→ **WHAT THIS TASK INVOLVES**:
Could the records below be restated word for word, without a single picture?

→ **STORED DATA**:
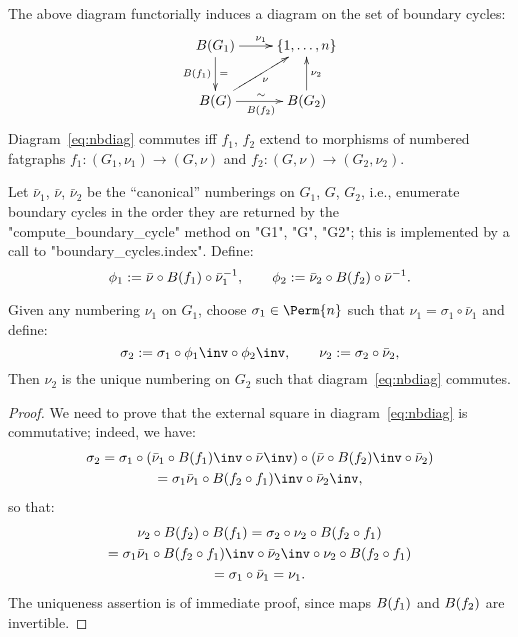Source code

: The above diagram functorially induces a diagram on the set of
boundary cycles:
\begin{equation}
  \label{eq:nbdiag}
  \xymatrix{
    \Holes{G_1} & \{1, \ldots, n\}
    \\
    \Holes{G}   &  \Holes{G_2}
    \ar_{\Holes{f_1}}^{=} "1,1";"2,1"
    \ar_{\Holes{f_2}}^{\sim} "2,1";"2,2"
    \ar^{\nu_1} "1,1";"1,2"
    \ar_{\nu} "2,1";"1,2"
    \ar_{\nu_2} "2,2";"1,2"
  }
\end{equation}
Diagram~\eqref{eq:nbdiag} commutes iff $f_1$, $f_2$ extend to
morphisms of numbered fatgraphs $f_1: (G_1, \nu_1) \to (G, \nu)$ and
$f_2 : (G, \nu) \to (G_2, \nu_2)$.

Let $\bar\nu_1$, $\bar\nu$, $\bar\nu_2$ be the ``canonical''
numberings on $G_1$, $G$, $G_2$, i.e., enumerate
boundary cycles in the order they are returned by the
"compute_boundary_cycle" method on "G1", "G", "G2"; this is
implemented by a call to "boundary_cycles.index".  Define:
\begin{equation}
  \label{eq:phi-maps}
  \phi_1 := \bar\nu \circ B(f_1) \circ \bar\nu_1^{-1},
  \qquad
  \phi_2 := \bar\nu_2 \circ B(f_2) \circ \bar\nu^{-1}.
\end{equation}

\begin{lemma}\label{lemma:unique-nu}
  Given any numbering $\nu_1$ on $G_1$, choose $\sigma_1 \in \Perm{n}$ such that
  $\nu_1 = \sigma_1 \circ \bar\nu_1$ and define:
  \begin{equation}\label{eq:nu2}
    \sigma_2 := \sigma_1 \circ \phi_1\inv \circ \phi_2\inv,
    \qquad
    \nu_2 := \sigma_2 \circ \bar\nu_2 ,
  \end{equation}
  Then $\nu_2$ is the unique numbering on $G_2$ such that
  diagram~\eqref{eq:nbdiag} commutes.
\end{lemma}
\begin{proof}
  We need to prove that the external square in diagram~\eqref{eq:nbdiag} is commutative;
  indeed, we have:
  \begin{multline*}
    \sigma_2 = \sigma_1 \circ (\bar\nu_1 \circ \Holes{f_1}\inv \circ
    \bar\nu\inv) \circ ( \bar\nu \circ \Holes{f_2}\inv \circ
    \bar\nu_2)
    \\
    = \sigma_1 \bar\nu_1 \circ \Holes{f_2 \circ f_1}\inv \circ
    \bar\nu_2\inv,
  \end{multline*}
  so that:
  \begin{multline*}
    \nu_2 \circ \Holes{f_2} \circ \Holes{f_1} = \sigma_2 \circ \nu_2
    \circ \Holes{f_2 \circ f_1}
    \\
    = \sigma_1 \bar\nu_1 \circ \Holes{f_2 \circ f_1}\inv \circ
    \bar\nu_2\inv \circ \nu_2 \circ \Holes{f_2 \circ f_1}
    \\
    = \sigma_1 \circ \bar\nu_1 = \nu_1.
  \end{multline*}
  The uniqueness assertion is of immediate proof, since maps
  $B(f_1)$ and $B(f_2)$ are invertible.
\end{proof}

→ **COMPLETED EXERCISE**:
Source code

: The above diagram functorially induces a diagram on the set of
boundary cycles:
\begin{equation}
  \label{eq:nbdiag}
  \xymatrix{
    \Holes{G_1} & \{1, \ldots, n\}
    \\
    \Holes{G}   &  \Holes{G_2}
    \ar_{\Holes{f_1}}^{=} "1,1";"2,1"
    \ar_{\Holes{f_2}}^{\sim} "2,1";"2,2"
    \ar^{\nu_1} "1,1";"1,2"
    \ar_{\nu} "2,1";"1,2"
    \ar_{\nu_2} "2,2";"1,2"
  }
\end{equation}
Diagram~\eqref{eq:nbdiag} commutes iff $f_1$, $f_2$ extend to
morphisms of numbered fatgraphs $f_1: (G_1, \nu_1) \to (G, \nu)$ and
$f_2 : (G, \nu) \to (G_2, \nu_2)$.

Let $\bar\nu_1$, $\bar\nu$, $\bar\nu_2$ be the ``canonical''
numberings on $G_1$, $G$, $G_2$, i.e., enumerate
boundary cycles in the order they are returned by the
"compute_boundary_cycle" method on "G1", "G", "G2"; this is
implemented by a call to "boundary_cycles.index".  Define:
\begin{equation}
  \label{eq:phi-maps}
  \phi_1 := \bar\nu \circ B(f_1) \circ \bar\nu_1^{-1},
  \qquad
  \phi_2 := \bar\nu_2 \circ B(f_2) \circ \bar\nu^{-1}.
\end{equation}

\begin{lemma}\label{lemma:unique-nu}
  Given any numbering $\nu_1$ on $G_1$, choose $\sigma_1 \in \Perm{n}$ such that
  $\nu_1 = \sigma_1 \circ \bar\nu_1$ and define:
  \begin{equation}\label{eq:nu2}
    \sigma_2 := \sigma_1 \circ \phi_1\inv \circ \phi_2\inv,
    \qquad
    \nu_2 := \sigma_2 \circ \bar\nu_2 ,
  \end{equation}
  Then $\nu_2$ is the unique numbering on $G_2$ such that
  diagram~\eqref{eq:nbdiag} commutes.
\end{lemma}
\begin{proof}
  We need to prove that the external square in diagram~\eqref{eq:nbdiag} is commutative;
  indeed, we have:
  \begin{multline*}
    \sigma_2 = \sigma_1 \circ (\bar\nu_1 \circ \Holes{f_1}\inv \circ
    \bar\nu\inv) \circ ( \bar\nu \circ \Holes{f_2}\inv \circ
    \bar\nu_2)
    \\
    = \sigma_1 \bar\nu_1 \circ \Holes{f_2 \circ f_1}\inv \circ
    \bar\nu_2\inv,
  \end{multline*}
  so that:
  \begin{multline*}
    \nu_2 \circ \Holes{f_2} \circ \Holes{f_1} = \sigma_2 \circ \nu_2
    \circ \Holes{f_2 \circ f_1}
    \\
    = \sigma_1 \bar\nu_1 \circ \Holes{f_2 \circ f_1}\inv \circ
    \bar\nu_2\inv \circ \nu_2 \circ \Holes{f_2 \circ f_1}
    \\
    = \sigma_1 \circ \bar\nu_1 = \nu_1.
  \end{multline*}
  The uniqueness assertion is of immediate proof, since maps
  $B(f_1)$ and $B(f_2)$ are invertible.
\end{proof}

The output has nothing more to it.